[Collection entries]
***
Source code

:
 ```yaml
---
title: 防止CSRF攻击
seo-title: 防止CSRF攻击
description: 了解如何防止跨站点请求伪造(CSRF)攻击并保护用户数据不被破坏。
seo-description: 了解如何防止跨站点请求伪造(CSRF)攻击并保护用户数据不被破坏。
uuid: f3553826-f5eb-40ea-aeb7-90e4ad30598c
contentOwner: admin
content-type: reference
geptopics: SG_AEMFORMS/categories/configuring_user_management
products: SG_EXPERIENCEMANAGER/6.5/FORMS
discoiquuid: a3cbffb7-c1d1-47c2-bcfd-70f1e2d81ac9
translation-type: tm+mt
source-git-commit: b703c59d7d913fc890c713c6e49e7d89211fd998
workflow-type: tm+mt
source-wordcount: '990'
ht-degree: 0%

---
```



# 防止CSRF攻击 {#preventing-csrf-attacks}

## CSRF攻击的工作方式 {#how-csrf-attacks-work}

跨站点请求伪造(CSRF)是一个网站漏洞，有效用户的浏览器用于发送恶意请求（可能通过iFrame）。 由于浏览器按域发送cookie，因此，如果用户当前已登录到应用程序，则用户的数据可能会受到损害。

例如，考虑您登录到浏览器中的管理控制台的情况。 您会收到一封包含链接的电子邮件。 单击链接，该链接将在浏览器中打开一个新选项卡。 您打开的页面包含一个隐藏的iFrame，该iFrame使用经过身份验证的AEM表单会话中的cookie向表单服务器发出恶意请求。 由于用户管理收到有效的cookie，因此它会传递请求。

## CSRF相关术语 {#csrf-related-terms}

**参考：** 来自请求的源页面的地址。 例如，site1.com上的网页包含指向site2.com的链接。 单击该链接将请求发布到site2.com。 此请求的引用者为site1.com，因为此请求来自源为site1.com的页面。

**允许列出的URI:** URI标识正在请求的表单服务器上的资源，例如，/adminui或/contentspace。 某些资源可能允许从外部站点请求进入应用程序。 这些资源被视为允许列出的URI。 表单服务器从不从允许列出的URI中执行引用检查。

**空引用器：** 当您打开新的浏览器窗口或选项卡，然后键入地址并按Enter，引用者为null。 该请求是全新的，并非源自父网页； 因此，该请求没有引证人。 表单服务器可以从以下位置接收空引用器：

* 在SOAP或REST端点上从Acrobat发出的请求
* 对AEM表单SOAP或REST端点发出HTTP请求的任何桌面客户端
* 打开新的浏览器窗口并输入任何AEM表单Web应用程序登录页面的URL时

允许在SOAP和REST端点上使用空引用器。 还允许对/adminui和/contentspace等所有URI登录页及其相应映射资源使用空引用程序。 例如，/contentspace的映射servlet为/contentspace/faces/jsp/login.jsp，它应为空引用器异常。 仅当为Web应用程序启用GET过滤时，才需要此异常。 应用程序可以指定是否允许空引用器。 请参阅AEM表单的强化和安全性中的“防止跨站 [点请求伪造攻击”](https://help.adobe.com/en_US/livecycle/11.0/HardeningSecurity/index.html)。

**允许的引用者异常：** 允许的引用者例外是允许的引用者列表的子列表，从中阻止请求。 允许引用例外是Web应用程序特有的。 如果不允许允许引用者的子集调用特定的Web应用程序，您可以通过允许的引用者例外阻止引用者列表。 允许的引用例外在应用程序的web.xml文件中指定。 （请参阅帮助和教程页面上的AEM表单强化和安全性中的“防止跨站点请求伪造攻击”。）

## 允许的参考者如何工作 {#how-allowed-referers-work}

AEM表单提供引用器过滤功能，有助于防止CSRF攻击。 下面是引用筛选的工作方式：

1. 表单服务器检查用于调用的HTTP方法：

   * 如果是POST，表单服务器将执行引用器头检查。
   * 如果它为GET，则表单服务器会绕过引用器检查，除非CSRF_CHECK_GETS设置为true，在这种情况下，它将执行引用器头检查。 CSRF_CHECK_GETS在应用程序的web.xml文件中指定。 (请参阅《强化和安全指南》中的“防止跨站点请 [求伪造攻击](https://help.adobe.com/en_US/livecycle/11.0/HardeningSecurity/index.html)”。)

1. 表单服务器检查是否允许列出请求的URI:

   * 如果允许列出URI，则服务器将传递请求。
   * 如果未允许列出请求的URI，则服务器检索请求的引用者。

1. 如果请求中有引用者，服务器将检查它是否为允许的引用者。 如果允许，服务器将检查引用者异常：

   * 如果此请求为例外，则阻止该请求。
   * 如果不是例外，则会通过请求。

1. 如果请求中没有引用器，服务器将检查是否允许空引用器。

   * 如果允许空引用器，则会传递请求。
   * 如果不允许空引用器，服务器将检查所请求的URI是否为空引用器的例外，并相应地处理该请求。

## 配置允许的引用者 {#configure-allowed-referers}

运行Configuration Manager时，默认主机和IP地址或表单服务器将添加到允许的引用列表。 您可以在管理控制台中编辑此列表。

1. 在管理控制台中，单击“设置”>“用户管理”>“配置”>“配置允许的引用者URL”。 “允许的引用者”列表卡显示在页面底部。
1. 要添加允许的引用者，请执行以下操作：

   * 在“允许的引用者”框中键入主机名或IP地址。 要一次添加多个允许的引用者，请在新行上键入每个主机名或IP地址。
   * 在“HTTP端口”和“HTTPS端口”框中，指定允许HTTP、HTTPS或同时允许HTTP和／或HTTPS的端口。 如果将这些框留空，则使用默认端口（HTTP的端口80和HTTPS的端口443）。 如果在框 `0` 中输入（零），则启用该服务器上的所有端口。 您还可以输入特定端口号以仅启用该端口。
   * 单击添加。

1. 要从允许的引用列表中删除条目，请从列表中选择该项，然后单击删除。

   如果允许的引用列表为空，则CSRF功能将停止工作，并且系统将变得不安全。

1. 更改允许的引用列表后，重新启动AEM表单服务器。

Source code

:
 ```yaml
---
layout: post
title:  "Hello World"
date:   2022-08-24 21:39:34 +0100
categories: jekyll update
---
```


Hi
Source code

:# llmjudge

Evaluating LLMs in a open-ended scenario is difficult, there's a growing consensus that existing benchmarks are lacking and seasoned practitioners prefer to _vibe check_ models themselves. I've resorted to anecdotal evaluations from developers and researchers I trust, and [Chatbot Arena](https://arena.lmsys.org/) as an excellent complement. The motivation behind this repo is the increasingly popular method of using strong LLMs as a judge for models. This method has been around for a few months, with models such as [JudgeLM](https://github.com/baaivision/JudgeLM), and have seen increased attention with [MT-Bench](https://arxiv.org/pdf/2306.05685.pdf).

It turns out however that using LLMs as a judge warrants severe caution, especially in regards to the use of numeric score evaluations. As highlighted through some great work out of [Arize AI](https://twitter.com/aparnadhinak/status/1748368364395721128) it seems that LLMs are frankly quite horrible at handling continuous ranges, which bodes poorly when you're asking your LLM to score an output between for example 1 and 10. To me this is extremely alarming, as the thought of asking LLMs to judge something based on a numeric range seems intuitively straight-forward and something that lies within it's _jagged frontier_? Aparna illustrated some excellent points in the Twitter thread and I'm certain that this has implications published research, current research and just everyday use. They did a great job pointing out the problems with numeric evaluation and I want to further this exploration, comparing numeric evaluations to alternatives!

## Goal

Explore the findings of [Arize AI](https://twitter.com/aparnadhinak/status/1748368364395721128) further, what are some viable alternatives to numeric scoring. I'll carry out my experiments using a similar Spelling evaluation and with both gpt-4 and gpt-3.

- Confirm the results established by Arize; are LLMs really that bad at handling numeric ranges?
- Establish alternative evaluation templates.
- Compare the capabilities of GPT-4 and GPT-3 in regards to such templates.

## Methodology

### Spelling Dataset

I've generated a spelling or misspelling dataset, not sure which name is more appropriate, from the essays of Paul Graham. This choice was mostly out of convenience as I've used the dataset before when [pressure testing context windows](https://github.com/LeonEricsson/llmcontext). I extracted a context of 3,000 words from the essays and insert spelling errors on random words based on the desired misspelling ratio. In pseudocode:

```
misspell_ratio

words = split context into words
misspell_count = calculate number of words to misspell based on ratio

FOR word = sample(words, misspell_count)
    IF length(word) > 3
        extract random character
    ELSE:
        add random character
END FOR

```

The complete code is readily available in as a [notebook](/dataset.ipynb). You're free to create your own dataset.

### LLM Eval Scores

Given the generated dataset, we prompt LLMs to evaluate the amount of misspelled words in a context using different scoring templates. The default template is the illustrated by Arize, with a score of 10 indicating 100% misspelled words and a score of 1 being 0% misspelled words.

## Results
***
▶ [WORK TO BE COMPLETED]
Which lines hold the word "alternatives"? Copy each of them from the records.

▶ [WRITTEN ANSWER]
It turns out however that using LLMs as a judge warrants severe caution, especially in regards to the use of numeric score evaluations. As highlighted through some great work out of [Arize AI](https://twitter.com/aparnadhinak/status/1748368364395721128) it seems that LLMs are frankly quite horrible at handling continuous ranges, which bodes poorly when you're asking your LLM to score an output between for example 1 and 10. To me this is extremely alarming, as the thought of asking LLMs to judge something based on a numeric range seems intuitively straight-forward and something that lies within it's _jagged frontier_? Aparna illustrated some excellent points in the Twitter thread and I'm certain that this has implications published research, current research and just everyday use. They did a great job pointing out the problems with numeric evaluation and I want to further this exploration, comparing numeric evaluations to alternatives!
Explore the findings of [Arize AI](https://twitter.com/aparnadhinak/status/1748368364395721128) further, what are some viable alternatives to numeric scoring. I'll carry out my experiments using a similar Spelling evaluation and with both gpt-4 and gpt-3.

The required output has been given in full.